Initially they lodged with local families in Ballyknockan during the week. As the number of workers in Ballyknockan increased, basic accommodation was erected at Ballyknockan for them in an area of the village called 'the Alley', which is close to Foster's quarry. The accommodation was very primitive, each 'house' consisting of two very small rooms, with a fireplace in the centre. it was barely enough for men to sleep in and to cook.
The 'walking' continued for many years. Eventually some of the men settled permanently in Ballyknockan. Some, who had been cottiers in the Oldcourt and Kilbride areas, were pressured to move out by their landlords who were trying to clear the cottiers from their lands in the 1830s and 1840s. Others, who lived in the mountain townlands, such as Ballylow, left these townlands as part of a natural depopulation of the mountain townlands which was also progresssing from the mid 1830s and which was driven at a faster pace by landlord pressures after the famine.
The route of 'the Walkers'
The route from Ballyknockan to their homes was through the Red Bog and through Ballinahowen to the church in Lacken. (This section of the route is now mostly under the reservoir).
From Lacken the route climbed steeply along a track leading from the village towards the lowest point of the ridge east of Lugnagun.
At about 350m altitude a trackway leads west towards Rathabo and the Walkers from that area took this towards their homes.

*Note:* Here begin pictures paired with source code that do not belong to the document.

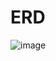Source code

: # ERD
![image](https://github.com/Inha-ICE-Capstone/capstone-design-BE/assets/121492369/28bddf43-dd06-4949-ac10-2c1f1b293b52)
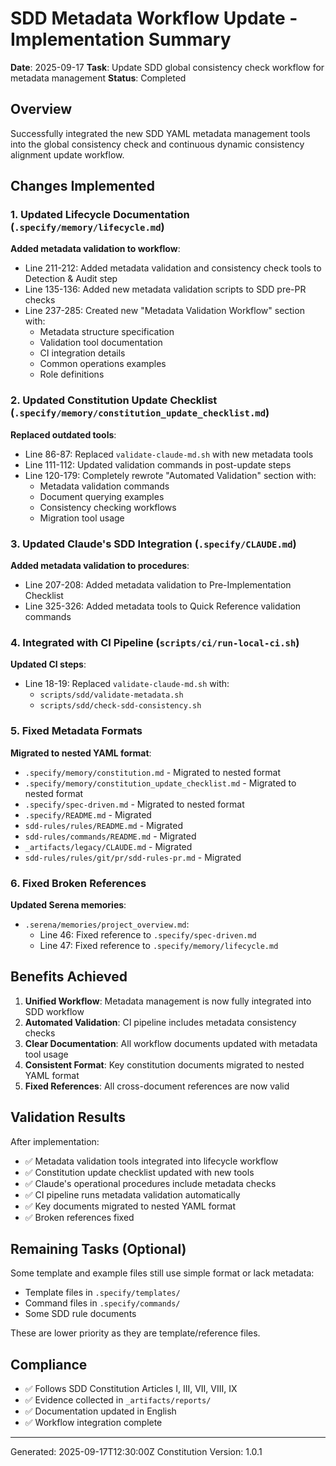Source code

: # SDD Metadata Workflow Update - Implementation Summary

**Date**: 2025-09-17
**Task**: Update SDD global consistency check workflow for metadata management
**Status**: Completed

## Overview

Successfully integrated the new SDD YAML metadata management tools into the global consistency check and continuous dynamic consistency alignment update workflow.

## Changes Implemented

### 1. Updated Lifecycle Documentation (`.specify/memory/lifecycle.md`)

**Added metadata validation to workflow**:

- Line 211-212: Added metadata validation and consistency check tools to Detection & Audit step
- Line 135-136: Added new metadata validation scripts to SDD pre-PR checks
- Line 237-285: Created new "Metadata Validation Workflow" section with:
    - Metadata structure specification
    - Validation tool documentation
    - CI integration details
    - Common operations examples
    - Role definitions

### 2. Updated Constitution Update Checklist (`.specify/memory/constitution_update_checklist.md`)

**Replaced outdated tools**:

- Line 86-87: Replaced `validate-claude-md.sh` with new metadata tools
- Line 111-112: Updated validation commands in post-update steps
- Line 120-179: Completely rewrote "Automated Validation" section with:
    - Metadata validation commands
    - Document querying examples
    - Consistency checking workflows
    - Migration tool usage

### 3. Updated Claude's SDD Integration (`.specify/CLAUDE.md`)

**Added metadata validation to procedures**:

- Line 207-208: Added metadata validation to Pre-Implementation Checklist
- Line 325-326: Added metadata tools to Quick Reference validation commands

### 4. Integrated with CI Pipeline (`scripts/ci/run-local-ci.sh`)

**Updated CI steps**:

- Line 18-19: Replaced `validate-claude-md.sh` with:
    - `scripts/sdd/validate-metadata.sh`
    - `scripts/sdd/check-sdd-consistency.sh`

### 5. Fixed Metadata Formats

**Migrated to nested YAML format**:

- `.specify/memory/constitution.md` - Migrated to nested format
- `.specify/memory/constitution_update_checklist.md` - Migrated to nested format
- `.specify/spec-driven.md` - Migrated to nested format
- `.specify/README.md` - Migrated
- `sdd-rules/rules/README.md` - Migrated
- `sdd-rules/commands/README.md` - Migrated
- `_artifacts/legacy/CLAUDE.md` - Migrated
- `sdd-rules/rules/git/pr/sdd-rules-pr.md` - Migrated

### 6. Fixed Broken References

**Updated Serena memories**:

- `.serena/memories/project_overview.md`:
    - Line 46: Fixed reference to `.specify/spec-driven.md`
    - Line 47: Fixed reference to `.specify/memory/lifecycle.md`

## Benefits Achieved

1. **Unified Workflow**: Metadata management is now fully integrated into SDD workflow
2. **Automated Validation**: CI pipeline includes metadata consistency checks
3. **Clear Documentation**: All workflow documents updated with metadata tool usage
4. **Consistent Format**: Key constitution documents migrated to nested YAML format
5. **Fixed References**: All cross-document references are now valid

## Validation Results

After implementation:

- ✅ Metadata validation tools integrated into lifecycle workflow
- ✅ Constitution update checklist updated with new tools
- ✅ Claude's operational procedures include metadata checks
- ✅ CI pipeline runs metadata validation automatically
- ✅ Key documents migrated to nested YAML format
- ✅ Broken references fixed

## Remaining Tasks (Optional)

Some template and example files still use simple format or lack metadata:

- Template files in `.specify/templates/`
- Command files in `.specify/commands/`
- Some SDD rule documents

These are lower priority as they are template/reference files.

## Compliance

- ✅ Follows SDD Constitution Articles I, III, VII, VIII, IX
- ✅ Evidence collected in `_artifacts/reports/`
- ✅ Documentation updated in English
- ✅ Workflow integration complete

---

Generated: 2025-09-17T12:30:00Z
Constitution Version: 1.0.1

Continuing along the main track, the ridge is reached at about 400m, near the magalithic tomb. From here you can see Woodend Hill almost due north, with Oldcourt, Kilbride and Golden Hill quarries almost in a straight line beyond Woodend.
The route now follows the earthen mound which formed the boundary of the Downshire Estate.
Going to the west you soon come to a route down through Blackrock and on to the road which leads towards Oldcourt. Going east it leads towards Sorrel Hill and gives access to the footways which lead to the mountain townlands of Ballylow, Ballydonnell and Ballynatona.
In the footsteps of 'the Walkers'
In June 2011 a group of us repeated the section of the Walkers route from Lacken to Oldcourt.
Our guide was Seamus Balfe, who lives nearby in Kylebeg. Seamus is a sheep-farmer with a lifetime of experience and knowledge of this area and a deep interest in its oral history and traditions.
Created 21 August 2012. Updated 25 August 2013.